Deporte al portador

Sigo siendo Chiva, pero cada vez me cuesta más trabajo

¿Qué podemos decir, de un clásico jugado entre un equipo que va a todo tren y otro que apenas ha ganado un miserable partidito en este famoso torneo Apertura?

La ilusión para nosotros, los fieles aficionados Chivas, era que aconteciera una especie de milagro y que esos escasos americanistas que pululan en nuestro entorno inmediato, tan insuflados de soberbia, no pudieran sostenernos la mirada el lunes, al encontrarnos de vuelta en el trabajo.

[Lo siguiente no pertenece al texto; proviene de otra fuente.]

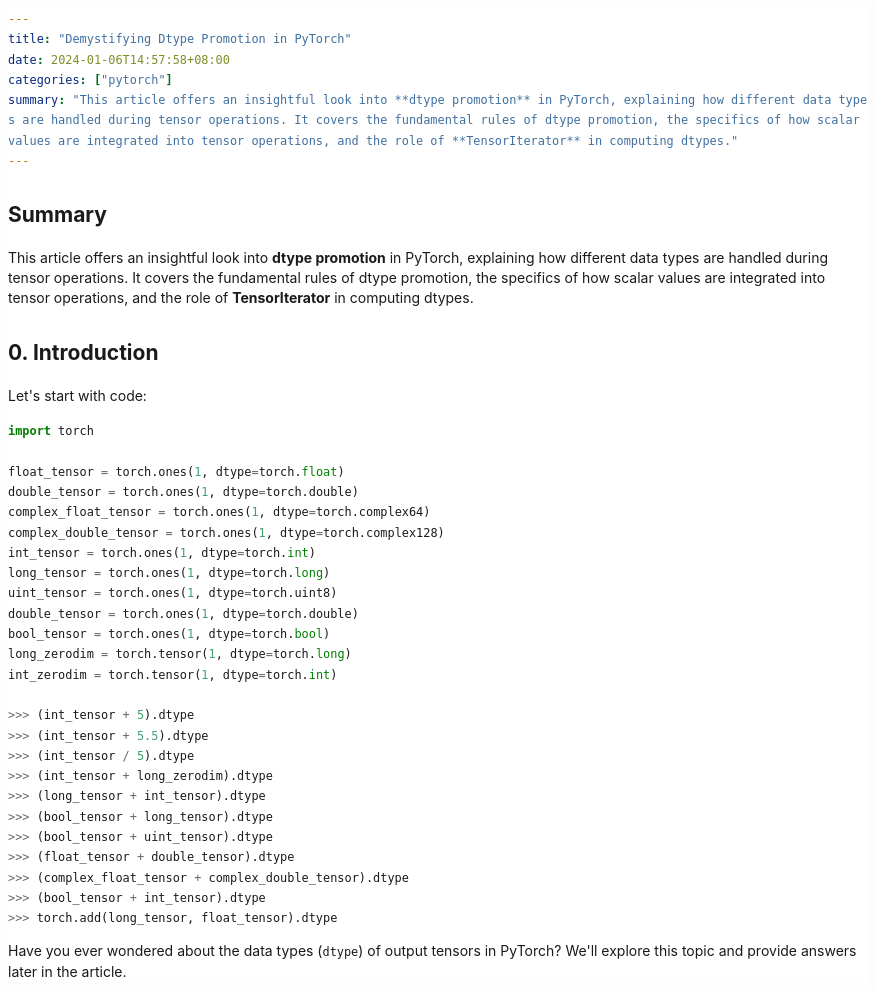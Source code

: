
 ```yaml
---
title: "Demystifying Dtype Promotion in PyTorch"
date: 2024-01-06T14:57:58+08:00
categories: ["pytorch"]
summary: "This article offers an insightful look into **dtype promotion** in PyTorch, explaining how different data types are handled during tensor operations. It covers the fundamental rules of dtype promotion, the specifics of how scalar values are integrated into tensor operations, and the role of **TensorIterator** in computing dtypes."
---
```


## Summary

This article offers an insightful look into **dtype promotion** in PyTorch, explaining how different data types are handled during tensor operations. It covers the fundamental rules of dtype promotion, the specifics of how scalar values are integrated into tensor operations, and the role of **TensorIterator** in computing dtypes.

## 0. Introduction

Let's start with code:

```py
import torch

float_tensor = torch.ones(1, dtype=torch.float)
double_tensor = torch.ones(1, dtype=torch.double)
complex_float_tensor = torch.ones(1, dtype=torch.complex64)
complex_double_tensor = torch.ones(1, dtype=torch.complex128)
int_tensor = torch.ones(1, dtype=torch.int)
long_tensor = torch.ones(1, dtype=torch.long)
uint_tensor = torch.ones(1, dtype=torch.uint8)
double_tensor = torch.ones(1, dtype=torch.double)
bool_tensor = torch.ones(1, dtype=torch.bool)
long_zerodim = torch.tensor(1, dtype=torch.long)
int_zerodim = torch.tensor(1, dtype=torch.int)

>>> (int_tensor + 5).dtype
>>> (int_tensor + 5.5).dtype
>>> (int_tensor / 5).dtype
>>> (int_tensor + long_zerodim).dtype
>>> (long_tensor + int_tensor).dtype
>>> (bool_tensor + long_tensor).dtype
>>> (bool_tensor + uint_tensor).dtype
>>> (float_tensor + double_tensor).dtype
>>> (complex_float_tensor + complex_double_tensor).dtype
>>> (bool_tensor + int_tensor).dtype
>>> torch.add(long_tensor, float_tensor).dtype
```

Have you ever wondered about the data types (`dtype`) of output tensors in PyTorch? We'll explore this topic and provide answers later in the article.
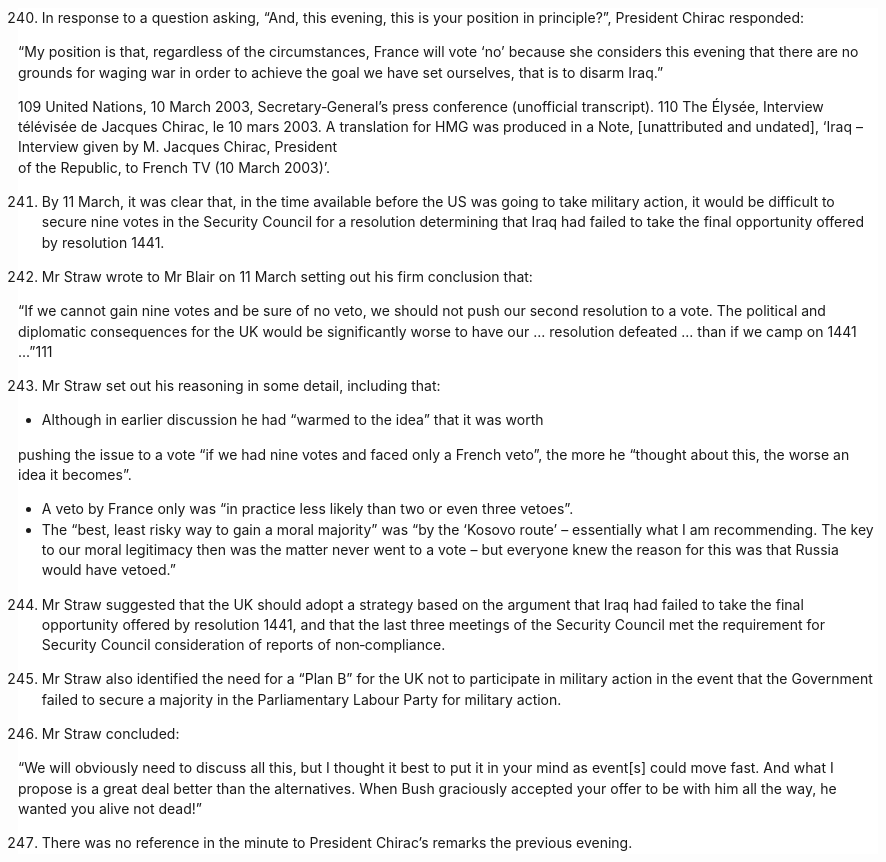 240.  In response to a question asking, “And, this evening, this is your position in 
principle?”, President Chirac responded:

“My position is that, regardless of the circumstances, France will vote ‘no’ because 
she considers this evening that there are no grounds for waging war in order to 
achieve the goal we have set ourselves, that is to disarm Iraq.” 

109 United Nations, 10 March 2003, Secretary‑General’s press conference (unofficial transcript).
110 The Élysée, Interview télévisée de Jacques Chirac, le 10 mars 2003. A translation for HMG was 
produced in a Note, [unattributed and undated], ‘Iraq – Interview given by M. Jacques Chirac, President  
of the Republic, to French TV (10 March 2003)’.


241.  By 11 March, it was clear that, in the time available before the US was going to 
take military action, it would be difficult to secure nine votes in the Security Council 
for a resolution determining that Iraq had failed to take the final opportunity offered by 
resolution 1441.

242.  Mr Straw wrote to Mr Blair on 11 March setting out his firm conclusion that: 

“If we cannot gain nine votes and be sure of no veto, we should not push our 
second resolution to a vote. The political and diplomatic consequences for the UK 
would be significantly worse to have our ... resolution defeated ... than if we camp 
on 1441 ...”111 

243.  Mr Straw set out his reasoning in some detail, including that:

*  Although in earlier discussion he had “warmed to the idea” that it was worth 

pushing the issue to a vote “if we had nine votes and faced only a French veto”, 
the more he “thought about this, the worse an idea it becomes”.

*  A veto by France only was “in practice less likely than two or even three vetoes”. 
*  The “best, least risky way to gain a moral majority” was “by the ‘Kosovo route’ – 
essentially what I am recommending. The key to our moral legitimacy then was 
the matter never went to a vote – but everyone knew the reason for this was that 
Russia would have vetoed.” 

244.  Mr Straw suggested that the UK should adopt a strategy based on the argument 
that Iraq had failed to take the final opportunity offered by resolution 1441, and that the 
last three meetings of the Security Council met the requirement for Security Council 
consideration of reports of non‑compliance. 

245.  Mr Straw also identified the need for a “Plan B” for the UK not to participate 
in military action in the event that the Government failed to secure a majority in the 
Parliamentary Labour Party for military action.

246.  Mr Straw concluded:

“We will obviously need to discuss all this, but I thought it best to put it in your mind 
as event[s] could move fast. And what I propose is a great deal better than the 
alternatives. When Bush graciously accepted your offer to be with him all the way, 
he wanted you alive not dead!”

247.  There was no reference in the minute to President Chirac’s remarks the 
previous evening.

Pues no, señoras y señores: luego de un muy buen primer tiempo donde se plantaron muy decentemente en la cancha, los jugadores del Club Deportivo Guadalajara S.A. de C.V. —conocido también como el Rebaño Sagrado aunque la tal sacralidad no parezca nada evidente en estos momentos— se desinflaron ante la potente maquinaria de unas Águilas lideradas por un señor, el Piojo, que tiene tamaños o, por lo menos, que ya encontró la receta.

Ni modo. Mañana habremos de encarar las burlas de nuestros rivales directos y soportar calladamente sus aires de superioridad.

Lo que no digiero, sin embargo, es la pérdida de los papeles en un equipo que, con el perdón de sus muy oportunistas y muy recientes detractores, ha sido uno de los grandes. Debemos remontarnos al torneo 1955-56 para tropezar con resultados todavía mucho más adversos que los que ha cosechado hoy día: en esa temporada llegó a 13 juegos seguidos sin ganar. O sea, que las cosas han estado peor. No hay que perder la esperanza, amables lectores. Hablo en serio, aunque no lo parezca…

No imagino siquiera que don Jorge Vergara no quiera lo que desean todos los aficionados como tampoco pensé, cuando América atravesaba también por malos momentos y que terminó como penúltimo de la tabla general, que la gente de Televisa no tuviera toda la intención, junto con la chequera a la mano, de contar con un equipo triunfador.

Esto es un negocio, después de todo, y no conozco todavía una producto que se pueda vender sin ofrecer algo a cambio: calidad, antes que nada, pero también una sensación de prestigio y el reconfortante sentimiento, para el aficionado-consumidor, de ser parte de algo grande.

Pregúntenle ustedes a los compradores de los objetos electrónicos de Apple si su adquisición es meramente utilitaria o si, por el contrario, se entusiasman al sentir que se introducen a un universo de innovación, estética y modernidad.